To predict the latent risk of cannabis possession and allocate police power efficiently based on the prediction, we have developed versions of risk prediction model for cannabis possession from 2017 Chicago data. We have compared the predictions to recorded 2018 Chicago cannabis possession data. Even though the model has accounted for spatial process as well as balanced accuracy and generalizability across different areas and contexts, the results indicate that the model is not predicting equally well across hotspots and racial contexts. Even though it is not over-predicting the crime risk for the hotpots (Figure 10) or the minority areas (Table 2), which are the common critiques for predictive policing algorithms, any biased prediction is unwelcome since it would leave unwanted consequences in the real world.
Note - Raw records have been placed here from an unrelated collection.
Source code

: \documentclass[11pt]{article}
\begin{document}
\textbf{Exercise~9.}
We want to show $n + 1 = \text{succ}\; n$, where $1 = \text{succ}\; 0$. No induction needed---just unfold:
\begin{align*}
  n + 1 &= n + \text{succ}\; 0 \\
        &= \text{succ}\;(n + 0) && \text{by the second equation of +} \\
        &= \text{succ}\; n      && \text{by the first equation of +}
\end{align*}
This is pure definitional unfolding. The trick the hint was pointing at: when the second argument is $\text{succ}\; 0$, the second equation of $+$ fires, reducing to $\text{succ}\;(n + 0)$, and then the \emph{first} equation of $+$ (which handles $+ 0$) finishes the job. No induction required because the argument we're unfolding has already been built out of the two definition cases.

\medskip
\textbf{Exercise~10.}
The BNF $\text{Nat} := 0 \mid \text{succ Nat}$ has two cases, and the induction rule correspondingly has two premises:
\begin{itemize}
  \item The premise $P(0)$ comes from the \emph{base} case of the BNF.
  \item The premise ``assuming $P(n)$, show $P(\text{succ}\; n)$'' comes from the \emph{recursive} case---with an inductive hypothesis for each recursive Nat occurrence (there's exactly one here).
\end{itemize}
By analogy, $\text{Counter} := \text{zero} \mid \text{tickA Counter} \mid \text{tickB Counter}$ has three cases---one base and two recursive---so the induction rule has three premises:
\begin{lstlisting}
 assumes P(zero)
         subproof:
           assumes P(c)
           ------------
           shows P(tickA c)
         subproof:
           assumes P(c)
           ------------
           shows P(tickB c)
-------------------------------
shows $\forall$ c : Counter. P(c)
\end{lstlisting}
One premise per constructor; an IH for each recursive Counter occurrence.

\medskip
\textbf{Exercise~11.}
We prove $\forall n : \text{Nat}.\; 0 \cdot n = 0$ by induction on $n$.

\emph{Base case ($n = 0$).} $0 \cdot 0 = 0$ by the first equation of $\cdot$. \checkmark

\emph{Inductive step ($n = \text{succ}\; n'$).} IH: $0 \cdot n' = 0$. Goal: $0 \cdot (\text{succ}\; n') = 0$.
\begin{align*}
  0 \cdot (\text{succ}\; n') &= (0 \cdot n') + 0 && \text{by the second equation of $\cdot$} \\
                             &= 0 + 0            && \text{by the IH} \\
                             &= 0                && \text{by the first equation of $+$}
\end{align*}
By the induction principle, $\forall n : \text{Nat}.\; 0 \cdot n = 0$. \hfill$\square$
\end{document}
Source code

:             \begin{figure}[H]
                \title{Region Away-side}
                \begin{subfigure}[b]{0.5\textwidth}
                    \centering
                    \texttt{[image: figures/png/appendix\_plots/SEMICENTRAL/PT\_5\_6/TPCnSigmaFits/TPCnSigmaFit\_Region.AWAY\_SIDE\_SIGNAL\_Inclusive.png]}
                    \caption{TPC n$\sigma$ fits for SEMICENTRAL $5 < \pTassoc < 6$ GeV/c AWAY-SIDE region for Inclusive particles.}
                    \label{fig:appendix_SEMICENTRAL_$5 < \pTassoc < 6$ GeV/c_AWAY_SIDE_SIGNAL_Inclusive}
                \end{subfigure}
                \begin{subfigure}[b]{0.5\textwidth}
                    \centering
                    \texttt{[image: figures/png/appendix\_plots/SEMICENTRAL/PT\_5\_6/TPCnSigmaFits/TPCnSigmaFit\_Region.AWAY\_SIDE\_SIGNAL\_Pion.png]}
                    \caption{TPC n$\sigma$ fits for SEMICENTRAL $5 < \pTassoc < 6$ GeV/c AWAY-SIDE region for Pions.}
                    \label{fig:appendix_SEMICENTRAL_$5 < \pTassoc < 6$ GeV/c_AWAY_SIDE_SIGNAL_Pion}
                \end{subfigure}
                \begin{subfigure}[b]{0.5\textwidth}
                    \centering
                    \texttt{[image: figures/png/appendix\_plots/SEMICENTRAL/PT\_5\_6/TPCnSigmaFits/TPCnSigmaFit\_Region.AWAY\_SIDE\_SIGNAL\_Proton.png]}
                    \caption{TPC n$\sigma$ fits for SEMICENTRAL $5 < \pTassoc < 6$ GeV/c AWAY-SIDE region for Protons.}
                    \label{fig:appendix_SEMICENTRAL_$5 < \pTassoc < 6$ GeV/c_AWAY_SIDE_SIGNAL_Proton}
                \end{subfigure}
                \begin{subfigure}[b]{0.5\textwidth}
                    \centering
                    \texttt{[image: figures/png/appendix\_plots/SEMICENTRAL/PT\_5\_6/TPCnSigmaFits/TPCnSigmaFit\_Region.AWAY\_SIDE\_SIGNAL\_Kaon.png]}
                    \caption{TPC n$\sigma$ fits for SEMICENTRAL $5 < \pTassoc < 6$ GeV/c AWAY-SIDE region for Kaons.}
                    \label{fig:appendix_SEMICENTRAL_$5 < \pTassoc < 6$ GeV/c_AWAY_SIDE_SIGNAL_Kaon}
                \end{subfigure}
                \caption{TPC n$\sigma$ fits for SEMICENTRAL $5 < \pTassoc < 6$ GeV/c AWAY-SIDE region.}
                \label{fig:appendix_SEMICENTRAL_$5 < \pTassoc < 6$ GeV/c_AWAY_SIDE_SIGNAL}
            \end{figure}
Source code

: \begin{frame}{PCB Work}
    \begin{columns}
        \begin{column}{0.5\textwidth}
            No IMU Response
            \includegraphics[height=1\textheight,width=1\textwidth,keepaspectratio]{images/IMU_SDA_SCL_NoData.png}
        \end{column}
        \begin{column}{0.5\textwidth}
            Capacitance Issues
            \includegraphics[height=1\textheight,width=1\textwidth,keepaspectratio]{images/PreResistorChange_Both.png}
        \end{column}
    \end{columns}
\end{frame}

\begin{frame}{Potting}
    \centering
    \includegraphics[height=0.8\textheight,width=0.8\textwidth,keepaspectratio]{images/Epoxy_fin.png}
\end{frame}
In addition, we cannot guarantee that the crime data we used to build and test our models have not suffered from selection bias of police records. If law enforcement has systematically over-police certain communities and thus recorded more criminal activities for those areas, our prediction models would produce biased predictions which represent the recorded cannabis possession risk rather than the true cannabis possession risk. Therefore, we do not recommend our algorithm to be put into production in the real world yet, as our risk factors are still oversimplified and the generalizability is not ideal.

Moreover, predictive policing might be a good way to allocate police resources, but it is not the right approach to address social disorder, as there is no evidence that policing prevents crimes. We should keep looking for other more effective approaches that are nonpunitive and rehabilitative to curb crimes and aid communities^3.

Sources: 1. https://www.aclu.org/issues/smart-justice/sentencing-reform/war-marijuana-black-and-white

  1. https://www.aclu.org/blog/criminal-law-reform/drug-law-reform/marijuana-legalization-racial-justice-issue

  2. Green, B., 2019. The Just city: machine learning’s social and political foundations, in: The Smart Enough City: Putting Technology in Its Place to Reclaim Our Urban Future. The MIT Press, Cambridge, Massachusetts.